EXERCISE DATA Start Marker
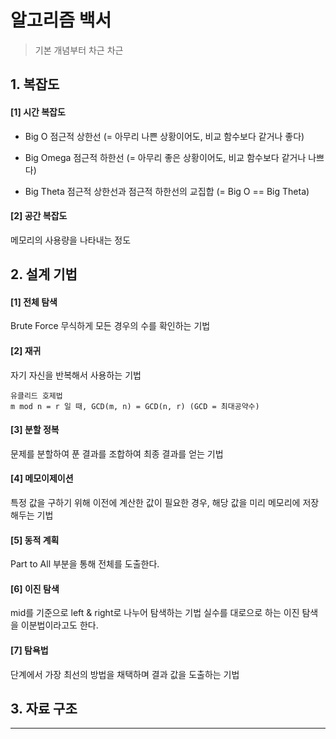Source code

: # 알고리즘 백서
> 기본 개념부터 차근 차근

## 1. 복잡도
#### [1] 시간 복잡도

* Big O
    점근적 상한선 (= 아무리 나쁜 상황이어도, 비교 함수보다 같거나 좋다)
>
* Big Omega
    점근적 하한선 (= 아무리 좋은 상황이어도, 비교 함수보다 같거나 나쁘다)
>
* Big Theta
    점근적 상한선과 점근적 하한선의 교집합 (= Big O == Big Theta)

#### [2] 공간 복잡도
메모리의 사용량을 나타내는 정도

## 2. 설계 기법
#### [1] 전체 탐색
Brute Force
무식하게 모든 경우의 수를 확인하는 기법
    
#### [2] 재귀
자기 자신을 반복해서 사용하는 기법
    
    유클리드 호제법
    m mod n = r 일 때, GCD(m, n) = GCD(n, r) (GCD = 최대공약수)
    
#### [3] 분할 정복
문제를 분할하여 푼 결과를 조합하여 최종 결과를 얻는 기법

#### [4] 메모이제이션
특정 값을 구하기 위해 이전에 계산한 값이 필요한 경우, 
해당 값을 미리 메모리에 저장해두는 기법

#### [5] 동적 계획
Part to All
부분을 통해 전체를 도출한다.

#### [6] 이진 탐색
mid를 기준으로 left & right로 나누어 탐색하는 기법
실수를 대로으로 하는 이진 탐색을 이분법이라고도 한다.

#### [7] 탐욕법
단계에서 가장 최선의 방법을 채택하며 결과 값을 도출하는 기법 

## 3. 자료 구조
---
EXERCISE DATA End Marker
- WHAT TO DO:
Return every line from the entries that holds the string "Theta".

- THE COMPLETED TASK:
* Big Theta
    점근적 상한선과 점근적 하한선의 교집합 (= Big O == Big Theta)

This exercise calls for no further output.